* YOUR OBJECTIVE *
Among the entries below, find the lines with the word "Structure" and return them.

Saved entries:
= = = = =
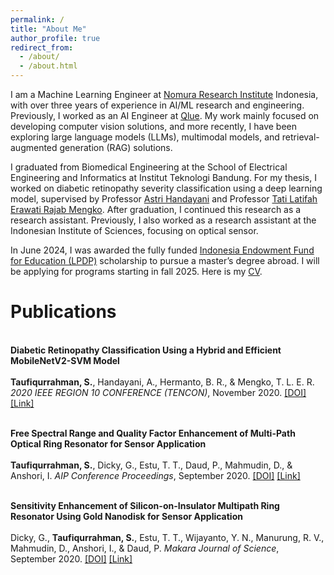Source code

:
 ```yaml
---
permalink: /
title: "About Me"
author_profile: true
redirect_from: 
  - /about/
  - /about.html
---
```


I am a Machine Learning Engineer at [Nomura Research Institute](https://www.nri.com/en) Indonesia, with over three years of experience in AI/ML research and engineering. Previously, I worked as an AI Engineer at [Qlue](https://www.qlue.ai/). My work mainly focused on developing computer vision solutions, and more recently, I have been exploring large language models (LLMs), multimodal models, and retrieval-augmented generation (RAG) solutions.

I graduated from Biomedical Engineering at the School of Electrical Engineering and Informatics at Institut Teknologi Bandung. For my thesis, I worked on diabetic retinopathy severity classification using a deep learning model, supervised by Professor [Astri Handayani](https://scholar.google.co.id/citations?user=vqIAxCsAAAAJ) and Professor [Tati Latifah Erawati Rajab Mengko](https://scholar.google.com/citations?user=e4YcqngAAAAJ). After graduation, I continued this research as a research assistant. Previously, I also worked as a research assistant at the Indonesian Institute of Sciences, focusing on optical sensor.

In June 2024, I was awarded the fully funded [Indonesia Endowment Fund for Education (LPDP)](https://lpdp.kemenkeu.go.id/en/) scholarship to pursue a master’s degree abroad. I will be applying for programs starting in fall 2025. Here is my [CV](https://shidqiet.github.io/files/CV%20-%20Shidqie%20Taufiqurrahman.pdf).

Publications
===
<br/>**Diabetic Retinopathy Classification Using a Hybrid and Efficient MobileNetV2-SVM Model** <br/>  
**Taufiqurrahman, S.**, Handayani, A., Hermanto, B. R., & Mengko, T. L. E. R. *2020 IEEE REGION 10 CONFERENCE (TENCON)*, November 2020. [\[DOI\]](https://doi.org/10.1109/TENCON50793.2020.9293739) [\[Link\]](https://ieeexplore.ieee.org/document/9293739) <br/>  

<br/>**Free Spectral Range and Quality Factor Enhancement of Multi-Path Optical Ring Resonator for Sensor Application** <br/>  
**Taufiqurrahman, S.**, Dicky, G., Estu, T. T., Daud, P., Mahmudin, D., & Anshori, I. *AIP Conference Proceedings*, September 2020. [\[DOI\]](https://doi.org/10.1063/5.0014960) [\[Link\]](https://pubs.aip.org/aip/acp/article-abstract/2256/1/020003/962798/Free-spectral-range-and-quality-factor-enhancement) <br/>  

<br/>**Sensitivity Enhancement of Silicon-on-Insulator Multipath Ring Resonator Using Gold Nanodisk for Sensor Application** <br/>  
Dicky, G., **Taufiqurrahman, S.**, Estu, T. T., Wijayanto, Y. N., Manurung, R. V., Mahmudin, D., Anshori, I., & Daud, P. *Makara Journal of Science*, September 2020. [\[DOI\]](https://doi.org/10.7454/mss.v24i3.1199) [\[Link\]](https://scholarhub.ui.ac.id/science/vol24/iss3/5/) <br/>  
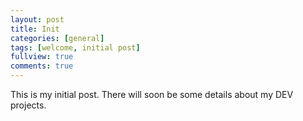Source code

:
 ```yaml
---
layout: post
title: Init
categories: [general]
tags: [welcome, initial post]
fullview: true
comments: true
---
```


This is my initial post. There will soon be some details about my DEV projects.

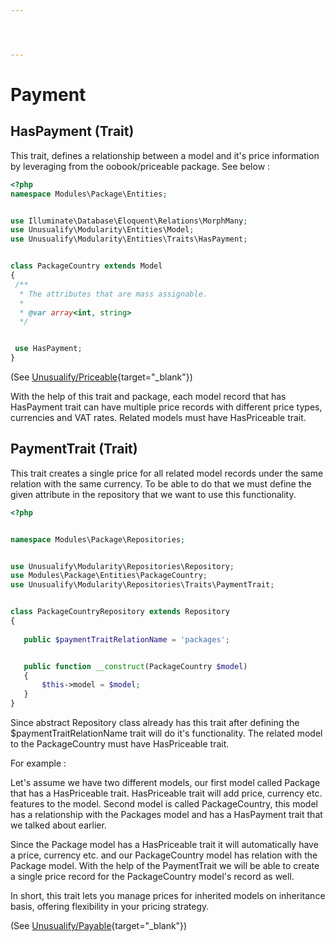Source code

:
 ```yaml
---




---
```



# Payment


## HasPayment (Trait)


This trait, defines a relationship between a model and it's price information by leveraging from the oobook/priceable package. See below :


```php
<?php
namespace Modules\Package\Entities;


use Illuminate\Database\Eloquent\Relations\MorphMany;
use Unusualify\Modularity\Entities\Model;
use Unusualify\Modularity\Entities\Traits\HasPayment;


class PackageCountry extends Model
{
 /**
  * The attributes that are mass assignable.
  *
  * @var array<int, string>
  */


 use HasPayment;
}
```
(See [Unusualify/Priceable](https://github.com/unusualify/priceable){target="_blank"})


With the help of this trait and package, each model record that has HasPayment trait can have multiple price records with different price types, currencies and VAT rates. Related models must have HasPriceable trait.


## PaymentTrait (Trait)


This trait creates a single price for all related model records under the same relation with the same currency. To be able to do that we must define the given attribute in the repository that we want to use this functionality.


```php
<?php


namespace Modules\Package\Repositories;


use Unusualify\Modularity\Repositories\Repository;
use Modules\Package\Entities\PackageCountry;
use Unusualify\Modularity\Repositories\Traits\PaymentTrait;


class PackageCountryRepository extends Repository
{
  
   public $paymentTraitRelationName = 'packages';


   public function __construct(PackageCountry $model)
   {
       $this->model = $model;
   }
}


```
Since abstract Repository class already has this trait after defining the $paymentTraitRelationName trait will do it's functionality. The related model to the PackageCountry must have HasPriceable trait.


For example :


Let's assume we have two different models, our first model called Package that has a HasPriceable trait. HasPriceable trait will add price, currency etc. features to the model. Second model is called PackageCountry, this model has a relationship with the Packages model and has a HasPayment trait that we talked about earlier.


Since the Package model has a HasPriceable trait it will automatically have a price, currency etc. and our PackageCountry model has relation with the Package model. With the help of the PaymentTrait we will be able to create a single price record for the PackageCountry model's record as well.


In short, this trait lets you manage prices for inherited models on inheritance basis, offering flexibility in your pricing strategy.


(See [Unusualify/Payable](https://github.com/unusualify/payable){target="_blank"})



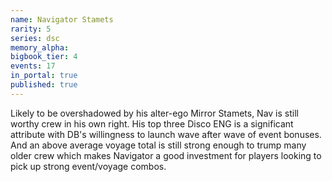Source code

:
 ```yaml
---
name: Navigator Stamets
rarity: 5
series: dsc
memory_alpha:
bigbook_tier: 4
events: 17
in_portal: true
published: true
---
```


Likely to be overshadowed by his alter-ego Mirror Stamets, Nav is still worthy crew in his own right. His top three Disco ENG is a significant attribute with DB's willingness to launch wave after wave of event bonuses. And an above average voyage total is still strong enough to trump many older crew which makes Navigator a good investment for players looking to pick up strong event/voyage combos.

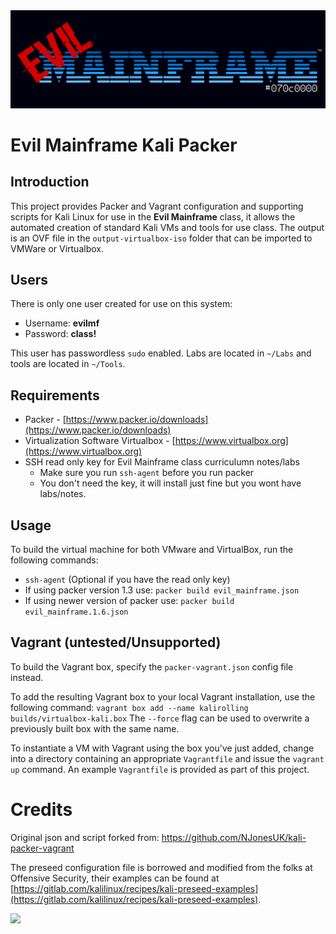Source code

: <img src="https://raw.githubusercontent.com/mainframed/evil-mainframe-packer/master/logo.png">

# Evil Mainframe Kali Packer

## Introduction

This project provides Packer and Vagrant configuration and supporting scripts for Kali Linux for use in the **Evil Mainframe** class, it allows the automated creation of standard Kali VMs and tools for use class. The output is an OVF file in the `output-virtualbox-iso` folder that can be imported to VMWare or Virtualbox.

## Users
There is only one user created for use on this system:

* Username: **evilmf**
* Password: **class!**

This user has passwordless `sudo` enabled. Labs are located in `~/Labs` and tools are located in `~/Tools`.

## Requirements
* Packer - [https://www.packer.io/downloads](https://www.packer.io/downloads)
* Virtualization Software Virtualbox  - [https://www.virtualbox.org](https://www.virtualbox.org)
* SSH read only key for Evil Mainframe class curriculumn notes/labs
    * Make sure you run `ssh-agent` before you run packer
    * You don't need the key, it will install just fine but you wont have labs/notes.



## Usage
To build the virtual machine for both VMware and VirtualBox, run the following commands:

* `ssh-agent` (Optional if you have the read only key)
* If using packer version 1.3 use: `packer build evil_mainframe.json`
* If using newer version of packer use: `packer build evil_mainframe.1.6.json`


## Vagrant (untested/Unsupported)

To build the Vagrant box, specify the `packer-vagrant.json` config file instead.

To add the resulting Vagrant box to your local Vagrant installation, use the following command:
```vagrant box add --name kalirolling builds/virtualbox-kali.box```
The `--force` flag can be used to overwrite a previously built box with the same name.

To instantiate a VM with Vagrant using the box you've just added, change into a directory containing an appropriate `Vagrantfile` and issue the `vagrant up` command. An example `Vagrantfile` is provided as part of this project.

# Credits
Original json and script forked from: https://github.com/NJonesUK/kali-packer-vagrant

The preseed configuration file is borrowed and modified from the folks at Offensive Security, their examples can be found at [https://gitlab.com/kalilinux/recipes/kali-preseed-examples](https://gitlab.com/kalilinux/recipes/kali-preseed-examples).


<img src="https://raw.githubusercontent.com/mainframed/evil-mainframe-packer/master/screenshot.png">
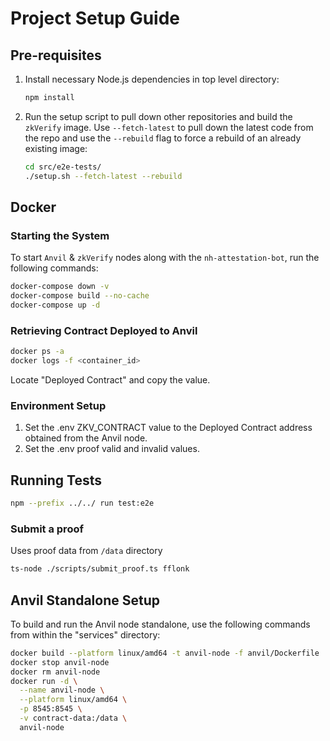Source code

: # Project Setup Guide

## Pre-requisites

1. Install necessary Node.js dependencies in top level directory:

    ```bash
    npm install
    ```

2. Run the setup script to pull down other repositories and build the `zkVerify` image. Use `--fetch-latest` to pull down the latest code from the repo and use the `--rebuild` flag to force a rebuild of an already existing image:

    ```bash
    cd src/e2e-tests/
    ./setup.sh --fetch-latest --rebuild
    ```

## Docker

### Starting the System

To start `Anvil` & `zkVerify` nodes along with the `nh-attestation-bot`, run the following commands:

```bash
docker-compose down -v
docker-compose build --no-cache
docker-compose up -d
```

### Retrieving Contract Deployed to Anvil

```bash
docker ps -a
docker logs -f <container_id>
```

Locate "Deployed Contract" and copy the value.

### Environment Setup

1. Set the .env ZKV_CONTRACT value to the Deployed Contract address obtained from the Anvil node.
2. Set the .env proof valid and invalid values.

## Running Tests

```bash
npm --prefix ../../ run test:e2e
```

### Submit a proof

Uses proof data from `/data` directory

```bash
ts-node ./scripts/submit_proof.ts fflonk
```

## Anvil Standalone Setup

To build and run the Anvil node standalone, use the following commands from within the "services" directory:

```bash
docker build --platform linux/amd64 -t anvil-node -f anvil/Dockerfile .
docker stop anvil-node
docker rm anvil-node
docker run -d \
  --name anvil-node \
  --platform linux/amd64 \
  -p 8545:8545 \
  -v contract-data:/data \
  anvil-node
```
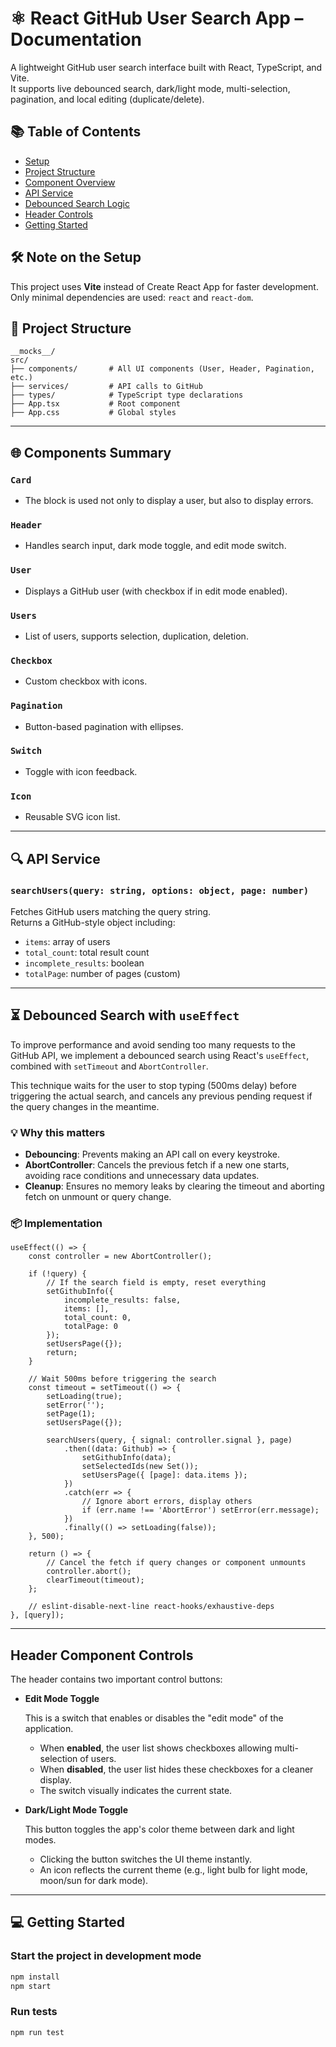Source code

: # ⚛️ React GitHub User Search App – Documentation

A lightweight GitHub user search interface built with React, TypeScript, and Vite.  
It supports live debounced search, dark/light mode, multi-selection, pagination, and local editing (duplicate/delete).

## 📚 Table of Contents

- [Setup](#note-on-the-setup)
- [Project Structure](#-project-structure)
- [Component Overview](#-components-summary)
- [API Service](#-api-service)
- [Debounced Search Logic](#-debounced-search-with-useeffect)
- [Header Controls](#header-component-controls)
- [Getting Started](#-getting-started)

## 🛠️ Note on the Setup

This project uses **Vite** instead of Create React App for faster development.  
Only minimal dependencies are used: `react` and `react-dom`.

## 📁 Project Structure

```
__mocks__/
src/
├── components/       # All UI components (User, Header, Pagination, etc.)
├── services/         # API calls to GitHub
├── types/            # TypeScript type declarations
├── App.tsx           # Root component
├── App.css           # Global styles

```

---

## 🌐 Components Summary

### `Card`

* The block is used not only to display a user, but also to display errors.

### `Header`

* Handles search input, dark mode toggle, and edit mode switch.

### `User`

* Displays a GitHub user (with checkbox if in edit mode enabled).

### `Users`

* List of users, supports selection, duplication, deletion.

### `Checkbox`

* Custom checkbox with icons.

### `Pagination`

* Button-based pagination with ellipses.

### `Switch`

* Toggle with icon feedback.

### `Icon`
* Reusable SVG icon list.

---

## 🔍 API Service

### `searchUsers(query: string, options: object, page: number)`

Fetches GitHub users matching the query string.  
Returns a GitHub-style object including:

- `items`: array of users
- `total_count`: total result count
- `incomplete_results`: boolean
- `totalPage`: number of pages (custom)

---

## ⏳ Debounced Search with `useEffect`

To improve performance and avoid sending too many requests to the GitHub API, we implement a debounced search using React's `useEffect`, combined with `setTimeout` and `AbortController`.

This technique waits for the user to stop typing (500ms delay) before triggering the actual search, and cancels any previous pending request if the query changes in the meantime.

### 💡 Why this matters

- **Debouncing**: Prevents making an API call on every keystroke.
- **AbortController**: Cancels the previous fetch if a new one starts, avoiding race conditions and unnecessary data updates.
- **Cleanup**: Ensures no memory leaks by clearing the timeout and aborting fetch on unmount or query change.

### 📦 Implementation

```tsx
useEffect(() => {
    const controller = new AbortController();

    if (!query) {
        // If the search field is empty, reset everything
        setGithubInfo({
            incomplete_results: false,
            items: [],
            total_count: 0,
            totalPage: 0
        });
        setUsersPage({});
        return;
    }

    // Wait 500ms before triggering the search
    const timeout = setTimeout(() => {
        setLoading(true);
        setError('');
        setPage(1);
        setUsersPage({});

        searchUsers(query, { signal: controller.signal }, page)
            .then((data: Github) => {
                setGithubInfo(data);
                setSelectedIds(new Set());
                setUsersPage({ [page]: data.items });
            })
            .catch(err => {
                // Ignore abort errors, display others
                if (err.name !== 'AbortError') setError(err.message);
            })
            .finally(() => setLoading(false));
    }, 500);

    return () => {
        // Cancel the fetch if query changes or component unmounts
        controller.abort();
        clearTimeout(timeout);
    };

    // eslint-disable-next-line react-hooks/exhaustive-deps
}, [query]);
```
---

## Header Component Controls

The header contains two important control buttons:

- **Edit Mode Toggle**

  This is a switch that enables or disables the "edit mode" of the application.

    - When **enabled**, the user list shows checkboxes allowing multi-selection of users.
    - When **disabled**, the user list hides these checkboxes for a cleaner display.
    - The switch visually indicates the current state.

- **Dark/Light Mode Toggle**

  This button toggles the app's color theme between dark and light modes.

    - Clicking the button switches the UI theme instantly.
    - An icon reflects the current theme (e.g., light bulb for light mode, moon/sun for dark mode).

---
## 💻 Getting Started

### Start the project in development mode

```bash
npm install
npm start
```

### Run tests

```bash
npm run test
```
= = = = =
* SOLUTION FOR THIS TASK *
- [Project Structure](#-project-structure)
## 📁 Project Structure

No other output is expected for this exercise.